Problem requirements: Starting at the top of the entries below, write out each line up to and including the one containing "Provides base functionality". Leave the pictures out.

Extracted material:
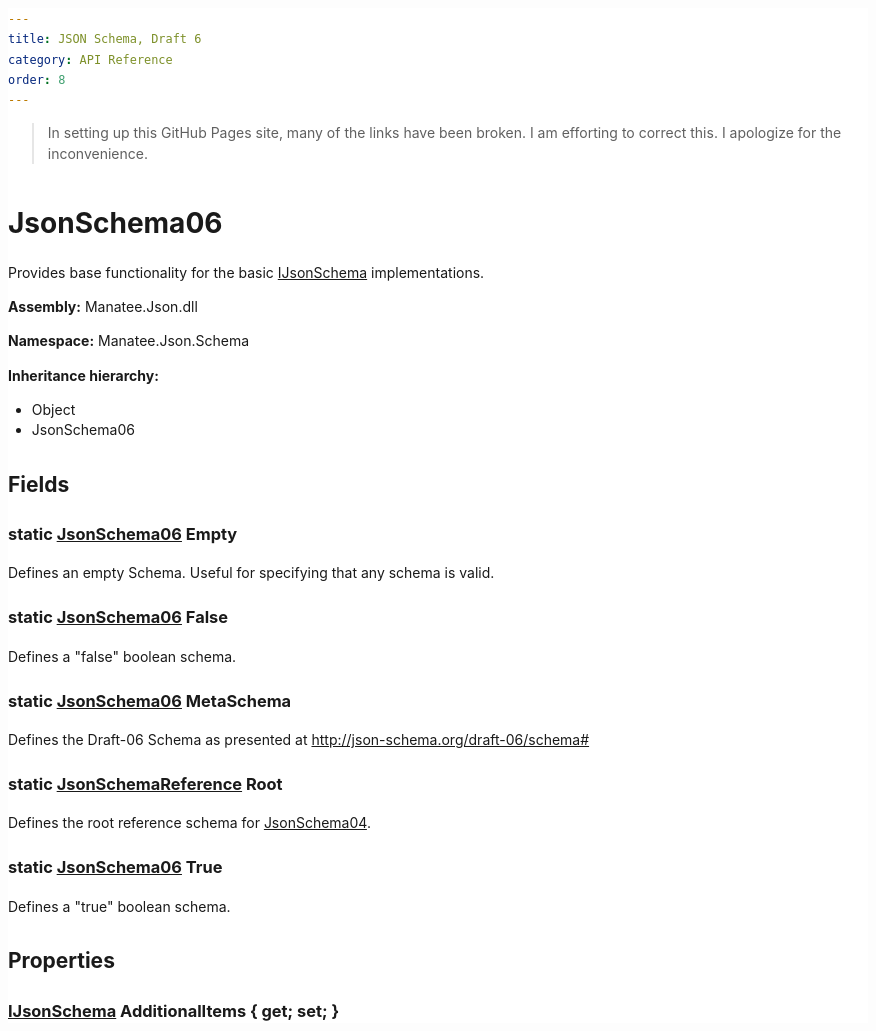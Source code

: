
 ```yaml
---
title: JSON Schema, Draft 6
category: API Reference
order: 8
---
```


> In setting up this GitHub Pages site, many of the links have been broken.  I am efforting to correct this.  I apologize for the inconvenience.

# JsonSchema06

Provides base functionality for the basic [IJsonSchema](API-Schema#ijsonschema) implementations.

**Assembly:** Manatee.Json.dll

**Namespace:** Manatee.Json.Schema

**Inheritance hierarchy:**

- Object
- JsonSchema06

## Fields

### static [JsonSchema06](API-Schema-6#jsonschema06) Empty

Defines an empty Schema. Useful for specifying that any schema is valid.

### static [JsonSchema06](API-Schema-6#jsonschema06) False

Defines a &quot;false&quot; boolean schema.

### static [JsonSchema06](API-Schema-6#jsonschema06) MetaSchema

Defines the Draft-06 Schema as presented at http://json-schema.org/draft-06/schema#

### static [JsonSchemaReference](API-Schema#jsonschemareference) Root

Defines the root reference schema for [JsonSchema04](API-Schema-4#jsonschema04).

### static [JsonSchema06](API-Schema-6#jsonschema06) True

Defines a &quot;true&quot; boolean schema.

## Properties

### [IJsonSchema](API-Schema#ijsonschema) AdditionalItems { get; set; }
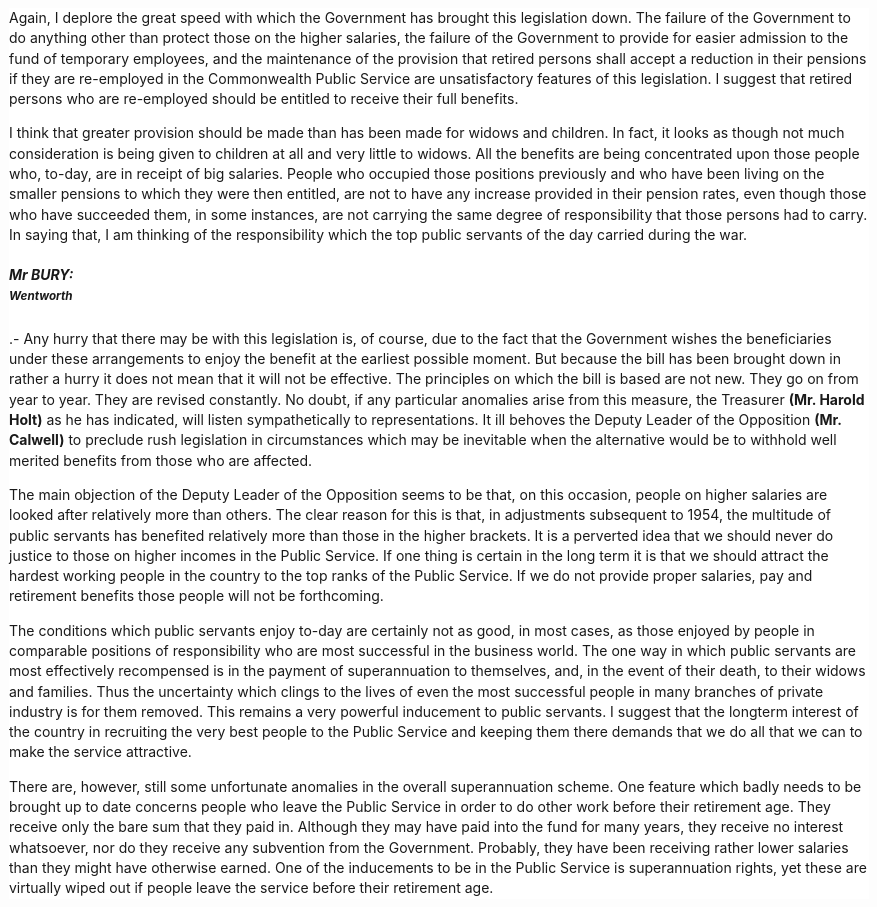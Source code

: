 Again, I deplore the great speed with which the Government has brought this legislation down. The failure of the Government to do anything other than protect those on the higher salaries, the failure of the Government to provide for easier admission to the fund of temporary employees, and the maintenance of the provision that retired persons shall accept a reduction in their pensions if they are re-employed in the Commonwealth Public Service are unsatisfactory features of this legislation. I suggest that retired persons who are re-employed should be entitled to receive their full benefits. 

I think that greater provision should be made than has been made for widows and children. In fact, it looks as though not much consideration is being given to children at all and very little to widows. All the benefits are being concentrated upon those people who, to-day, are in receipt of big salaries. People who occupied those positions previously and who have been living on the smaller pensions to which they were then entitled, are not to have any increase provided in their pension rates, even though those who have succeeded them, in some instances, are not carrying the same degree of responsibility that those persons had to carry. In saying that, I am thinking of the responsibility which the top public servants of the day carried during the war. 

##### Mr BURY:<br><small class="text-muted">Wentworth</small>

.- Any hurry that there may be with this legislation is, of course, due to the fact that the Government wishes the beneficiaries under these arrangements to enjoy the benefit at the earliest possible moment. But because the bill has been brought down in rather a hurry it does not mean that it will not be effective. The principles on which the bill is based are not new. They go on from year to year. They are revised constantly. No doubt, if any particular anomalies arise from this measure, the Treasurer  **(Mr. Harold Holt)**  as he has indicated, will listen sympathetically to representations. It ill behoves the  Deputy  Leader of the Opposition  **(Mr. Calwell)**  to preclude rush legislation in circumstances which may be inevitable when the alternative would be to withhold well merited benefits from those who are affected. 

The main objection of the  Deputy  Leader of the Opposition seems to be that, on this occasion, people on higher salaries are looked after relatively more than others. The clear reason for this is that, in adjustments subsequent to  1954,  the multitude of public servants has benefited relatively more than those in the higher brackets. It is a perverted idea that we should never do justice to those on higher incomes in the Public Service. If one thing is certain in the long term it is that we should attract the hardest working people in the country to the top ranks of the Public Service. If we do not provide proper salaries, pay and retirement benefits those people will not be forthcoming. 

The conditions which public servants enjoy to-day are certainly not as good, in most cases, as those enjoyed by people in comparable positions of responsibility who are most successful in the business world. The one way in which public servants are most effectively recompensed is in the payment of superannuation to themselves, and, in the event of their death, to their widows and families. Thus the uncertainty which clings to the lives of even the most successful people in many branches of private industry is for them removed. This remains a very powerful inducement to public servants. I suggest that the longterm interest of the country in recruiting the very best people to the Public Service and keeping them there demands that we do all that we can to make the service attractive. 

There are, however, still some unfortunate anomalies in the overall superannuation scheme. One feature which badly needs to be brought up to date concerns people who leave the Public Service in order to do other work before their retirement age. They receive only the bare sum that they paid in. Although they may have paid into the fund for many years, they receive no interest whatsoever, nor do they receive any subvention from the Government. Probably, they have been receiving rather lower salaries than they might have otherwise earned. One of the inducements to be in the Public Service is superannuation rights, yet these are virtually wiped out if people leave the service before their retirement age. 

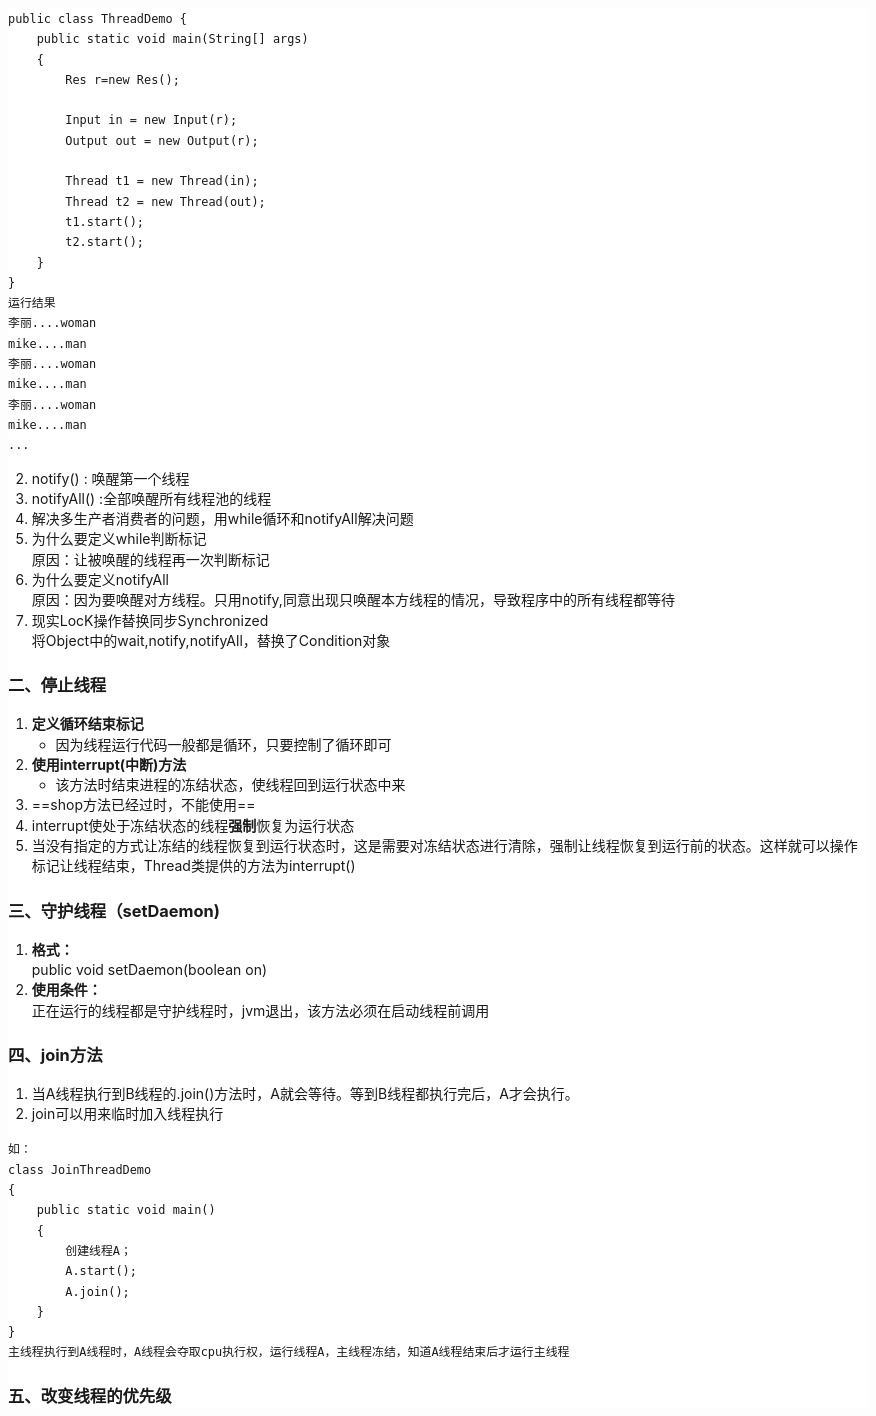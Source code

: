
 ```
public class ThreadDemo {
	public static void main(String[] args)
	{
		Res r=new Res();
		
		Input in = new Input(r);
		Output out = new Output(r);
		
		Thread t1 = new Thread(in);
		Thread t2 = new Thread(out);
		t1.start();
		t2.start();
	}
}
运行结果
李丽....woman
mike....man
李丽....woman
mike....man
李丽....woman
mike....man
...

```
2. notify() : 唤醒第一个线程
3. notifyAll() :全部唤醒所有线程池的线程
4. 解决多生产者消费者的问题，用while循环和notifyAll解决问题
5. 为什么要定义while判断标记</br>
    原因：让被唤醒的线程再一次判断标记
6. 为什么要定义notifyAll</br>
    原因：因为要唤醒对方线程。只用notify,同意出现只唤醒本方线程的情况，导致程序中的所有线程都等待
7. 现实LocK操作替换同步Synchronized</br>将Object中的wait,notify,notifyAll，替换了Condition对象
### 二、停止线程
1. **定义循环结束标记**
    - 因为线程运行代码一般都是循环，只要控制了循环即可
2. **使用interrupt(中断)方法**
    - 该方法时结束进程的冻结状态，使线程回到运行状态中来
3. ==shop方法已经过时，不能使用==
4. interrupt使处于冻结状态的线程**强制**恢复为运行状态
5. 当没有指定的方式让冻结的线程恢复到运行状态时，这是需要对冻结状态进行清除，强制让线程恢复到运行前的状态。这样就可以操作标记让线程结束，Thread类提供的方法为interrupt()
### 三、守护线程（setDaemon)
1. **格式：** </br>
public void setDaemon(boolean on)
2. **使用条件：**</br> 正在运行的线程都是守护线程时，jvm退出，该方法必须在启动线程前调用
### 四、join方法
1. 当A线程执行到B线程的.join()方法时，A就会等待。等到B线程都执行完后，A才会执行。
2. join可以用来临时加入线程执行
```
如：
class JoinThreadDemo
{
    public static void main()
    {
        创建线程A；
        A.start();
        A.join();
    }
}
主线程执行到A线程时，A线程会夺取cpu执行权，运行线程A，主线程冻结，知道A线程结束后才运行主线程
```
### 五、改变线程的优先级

Written response:
Source code

:
 ```yaml
---
title: JSON Schema, Draft 6
category: API Reference
order: 8
---
```


> In setting up this GitHub Pages site, many of the links have been broken.  I am efforting to correct this.  I apologize for the inconvenience.

# JsonSchema06

Provides base functionality for the basic [IJsonSchema](API-Schema#ijsonschema) implementations.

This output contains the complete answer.